*** RECORDS FOR PROCESSING Section Begins ***

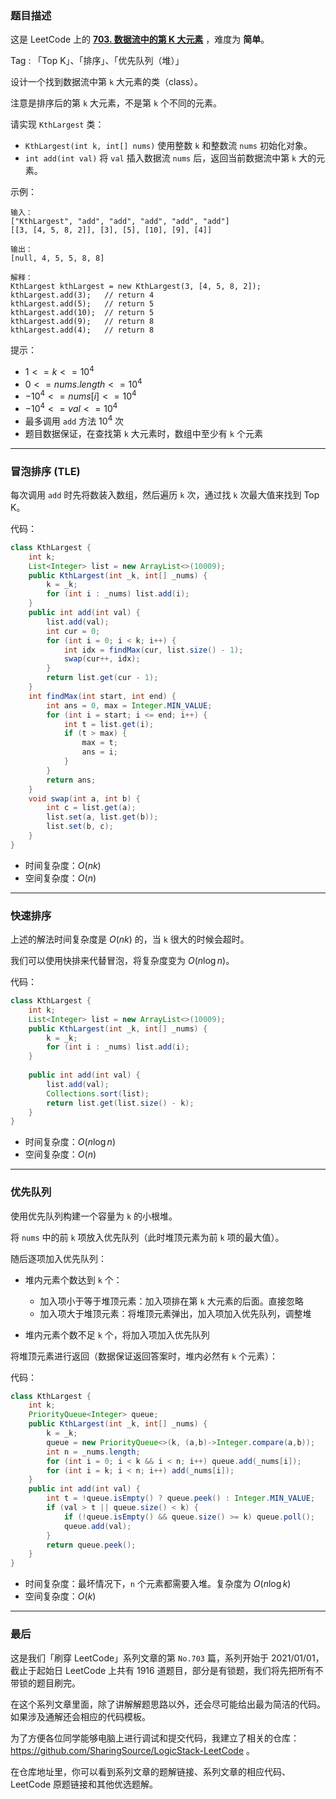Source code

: ### 题目描述

这是 LeetCode 上的 **[703. 数据流中的第 K 大元素](https://leetcode-cn.com/problems/kth-largest-element-in-a-stream/solution/jian-da-ti-de-duo-chong-jie-fa-mou-pao-p-d1qi/)** ，难度为 **简单**。

Tag : 「Top K」、「排序」、「优先队列（堆）」



设计一个找到数据流中第 `k` 大元素的类（class）。

注意是排序后的第 `k` 大元素，不是第 `k` 个不同的元素。

请实现 `KthLargest` 类：
* `KthLargest(int k, int[] nums)` 使用整数 `k` 和整数流 `nums` 初始化对象。
* `int add(int val)` 将 `val` 插入数据流 `nums` 后，返回当前数据流中第 `k` 大的元素。


示例：
```
输入：
["KthLargest", "add", "add", "add", "add", "add"]
[[3, [4, 5, 8, 2]], [3], [5], [10], [9], [4]]

输出：
[null, 4, 5, 5, 8, 8]

解释：
KthLargest kthLargest = new KthLargest(3, [4, 5, 8, 2]);
kthLargest.add(3);   // return 4
kthLargest.add(5);   // return 5
kthLargest.add(10);  // return 5
kthLargest.add(9);   // return 8
kthLargest.add(4);   // return 8
```

提示：
* $1 <= k <= 10^4$
* $0 <= nums.length <= 10^4$
* $-10^4 <= nums[i] <= 10^4$
* $-10^4 <= val <= 10^4$
* 最多调用 `add` 方法 $10^4$ 次
* 题目数据保证，在查找第 `k` 大元素时，数组中至少有 `k` 个元素

---

### 冒泡排序 (TLE)

每次调用 `add` 时先将数装入数组，然后遍历 `k` 次，通过找 `k` 次最大值来找到 Top K。

代码：
```Java
class KthLargest {
    int k;
    List<Integer> list = new ArrayList<>(10009);
    public KthLargest(int _k, int[] _nums) {
        k = _k;
        for (int i : _nums) list.add(i);
    }
    public int add(int val) {
        list.add(val);
        int cur = 0;
        for (int i = 0; i < k; i++) {
            int idx = findMax(cur, list.size() - 1);
            swap(cur++, idx);
        }
        return list.get(cur - 1); 
    }
    int findMax(int start, int end) {
        int ans = 0, max = Integer.MIN_VALUE;
        for (int i = start; i <= end; i++) {
            int t = list.get(i);
            if (t > max) {
                max = t;
                ans = i;
            }
        }
        return ans;
    }
    void swap(int a, int b) {
        int c = list.get(a);
        list.set(a, list.get(b));
        list.set(b, c);
    }
}
```
* 时间复杂度：$O(nk)$
* 空间复杂度：$O(n)$

---

### 快速排序

上述的解法时间复杂度是 $O(nk)$ 的，当 `k` 很大的时候会超时。

我们可以使用快排来代替冒泡，将复杂度变为 $O(n\log{n})$。

代码：
```Java
class KthLargest {
    int k;
    List<Integer> list = new ArrayList<>(10009);
    public KthLargest(int _k, int[] _nums) {
        k = _k;
        for (int i : _nums) list.add(i);
    }
    
    public int add(int val) {
        list.add(val);
        Collections.sort(list);
        return list.get(list.size() - k);
    }
}
```
* 时间复杂度：$O(n\log{n})$
* 空间复杂度：$O(n)$

---

### 优先队列

使用优先队列构建一个容量为 `k` 的小根堆。

将 `nums` 中的前 `k` 项放入优先队列（此时堆顶元素为前 `k` 项的最大值）。

随后逐项加入优先队列：

* 堆内元素个数达到 `k` 个：

  * 加入项小于等于堆顶元素：加入项排在第 `k` 大元素的后面。直接忽略
  * 加入项大于堆顶元素：将堆顶元素弹出，加入项加入优先队列，调整堆

* 堆内元素个数不足 `k` 个，将加入项加入优先队列

将堆顶元素进行返回（数据保证返回答案时，堆内必然有 `k` 个元素）：

代码：
```Java
class KthLargest {
    int k;
    PriorityQueue<Integer> queue;
    public KthLargest(int _k, int[] _nums) {
        k = _k;
        queue = new PriorityQueue<>(k, (a,b)->Integer.compare(a,b));
        int n = _nums.length;
        for (int i = 0; i < k && i < n; i++) queue.add(_nums[i]);
        for (int i = k; i < n; i++) add(_nums[i]);
    }
    public int add(int val) {
        int t = !queue.isEmpty() ? queue.peek() : Integer.MIN_VALUE;
        if (val > t || queue.size() < k) {
            if (!queue.isEmpty() && queue.size() >= k) queue.poll();
            queue.add(val);
        }
        return queue.peek();
    }
}
```
* 时间复杂度：最坏情况下，`n` 个元素都需要入堆。复杂度为 $O(n\log{k})$
* 空间复杂度：$O(k)$

---

### 最后

这是我们「刷穿 LeetCode」系列文章的第 `No.703` 篇，系列开始于 2021/01/01，截止于起始日 LeetCode 上共有 1916 道题目，部分是有锁题，我们将先把所有不带锁的题目刷完。

在这个系列文章里面，除了讲解解题思路以外，还会尽可能给出最为简洁的代码。如果涉及通解还会相应的代码模板。

为了方便各位同学能够电脑上进行调试和提交代码，我建立了相关的仓库：https://github.com/SharingSource/LogicStack-LeetCode 。

在仓库地址里，你可以看到系列文章的题解链接、系列文章的相应代码、LeetCode 原题链接和其他优选题解。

*** RECORDS FOR PROCESSING Section Ends ***

WORK INSTRUCTION » Each entry is to be returned precisely as it appears, but the pictures are to be dropped.

TASK RESPONSE »
Source code

: ### 题目描述

这是 LeetCode 上的 **[703. 数据流中的第 K 大元素](https://leetcode-cn.com/problems/kth-largest-element-in-a-stream/solution/jian-da-ti-de-duo-chong-jie-fa-mou-pao-p-d1qi/)** ，难度为 **简单**。

Tag : 「Top K」、「排序」、「优先队列（堆）」



设计一个找到数据流中第 `k` 大元素的类（class）。

注意是排序后的第 `k` 大元素，不是第 `k` 个不同的元素。

请实现 `KthLargest` 类：
* `KthLargest(int k, int[] nums)` 使用整数 `k` 和整数流 `nums` 初始化对象。
* `int add(int val)` 将 `val` 插入数据流 `nums` 后，返回当前数据流中第 `k` 大的元素。


示例：
```
输入：
["KthLargest", "add", "add", "add", "add", "add"]
[[3, [4, 5, 8, 2]], [3], [5], [10], [9], [4]]

输出：
[null, 4, 5, 5, 8, 8]

解释：
KthLargest kthLargest = new KthLargest(3, [4, 5, 8, 2]);
kthLargest.add(3);   // return 4
kthLargest.add(5);   // return 5
kthLargest.add(10);  // return 5
kthLargest.add(9);   // return 8
kthLargest.add(4);   // return 8
```

提示：
* $1 <= k <= 10^4$
* $0 <= nums.length <= 10^4$
* $-10^4 <= nums[i] <= 10^4$
* $-10^4 <= val <= 10^4$
* 最多调用 `add` 方法 $10^4$ 次
* 题目数据保证，在查找第 `k` 大元素时，数组中至少有 `k` 个元素

---

### 冒泡排序 (TLE)

每次调用 `add` 时先将数装入数组，然后遍历 `k` 次，通过找 `k` 次最大值来找到 Top K。

代码：
```Java
class KthLargest {
    int k;
    List<Integer> list = new ArrayList<>(10009);
    public KthLargest(int _k, int[] _nums) {
        k = _k;
        for (int i : _nums) list.add(i);
    }
    public int add(int val) {
        list.add(val);
        int cur = 0;
        for (int i = 0; i < k; i++) {
            int idx = findMax(cur, list.size() - 1);
            swap(cur++, idx);
        }
        return list.get(cur - 1); 
    }
    int findMax(int start, int end) {
        int ans = 0, max = Integer.MIN_VALUE;
        for (int i = start; i <= end; i++) {
            int t = list.get(i);
            if (t > max) {
                max = t;
                ans = i;
            }
        }
        return ans;
    }
    void swap(int a, int b) {
        int c = list.get(a);
        list.set(a, list.get(b));
        list.set(b, c);
    }
}
```
* 时间复杂度：$O(nk)$
* 空间复杂度：$O(n)$

---

### 快速排序

上述的解法时间复杂度是 $O(nk)$ 的，当 `k` 很大的时候会超时。

我们可以使用快排来代替冒泡，将复杂度变为 $O(n\log{n})$。

代码：
```Java
class KthLargest {
    int k;
    List<Integer> list = new ArrayList<>(10009);
    public KthLargest(int _k, int[] _nums) {
        k = _k;
        for (int i : _nums) list.add(i);
    }
    
    public int add(int val) {
        list.add(val);
        Collections.sort(list);
        return list.get(list.size() - k);
    }
}
```
* 时间复杂度：$O(n\log{n})$
* 空间复杂度：$O(n)$

---

### 优先队列

使用优先队列构建一个容量为 `k` 的小根堆。

将 `nums` 中的前 `k` 项放入优先队列（此时堆顶元素为前 `k` 项的最大值）。

随后逐项加入优先队列：

* 堆内元素个数达到 `k` 个：

  * 加入项小于等于堆顶元素：加入项排在第 `k` 大元素的后面。直接忽略
  * 加入项大于堆顶元素：将堆顶元素弹出，加入项加入优先队列，调整堆

* 堆内元素个数不足 `k` 个，将加入项加入优先队列

将堆顶元素进行返回（数据保证返回答案时，堆内必然有 `k` 个元素）：

代码：
```Java
class KthLargest {
    int k;
    PriorityQueue<Integer> queue;
    public KthLargest(int _k, int[] _nums) {
        k = _k;
        queue = new PriorityQueue<>(k, (a,b)->Integer.compare(a,b));
        int n = _nums.length;
        for (int i = 0; i < k && i < n; i++) queue.add(_nums[i]);
        for (int i = k; i < n; i++) add(_nums[i]);
    }
    public int add(int val) {
        int t = !queue.isEmpty() ? queue.peek() : Integer.MIN_VALUE;
        if (val > t || queue.size() < k) {
            if (!queue.isEmpty() && queue.size() >= k) queue.poll();
            queue.add(val);
        }
        return queue.peek();
    }
}
```
* 时间复杂度：最坏情况下，`n` 个元素都需要入堆。复杂度为 $O(n\log{k})$
* 空间复杂度：$O(k)$

---

### 最后

这是我们「刷穿 LeetCode」系列文章的第 `No.703` 篇，系列开始于 2021/01/01，截止于起始日 LeetCode 上共有 1916 道题目，部分是有锁题，我们将先把所有不带锁的题目刷完。

在这个系列文章里面，除了讲解解题思路以外，还会尽可能给出最为简洁的代码。如果涉及通解还会相应的代码模板。

为了方便各位同学能够电脑上进行调试和提交代码，我建立了相关的仓库：https://github.com/SharingSource/LogicStack-LeetCode 。

在仓库地址里，你可以看到系列文章的题解链接、系列文章的相应代码、LeetCode 原题链接和其他优选题解。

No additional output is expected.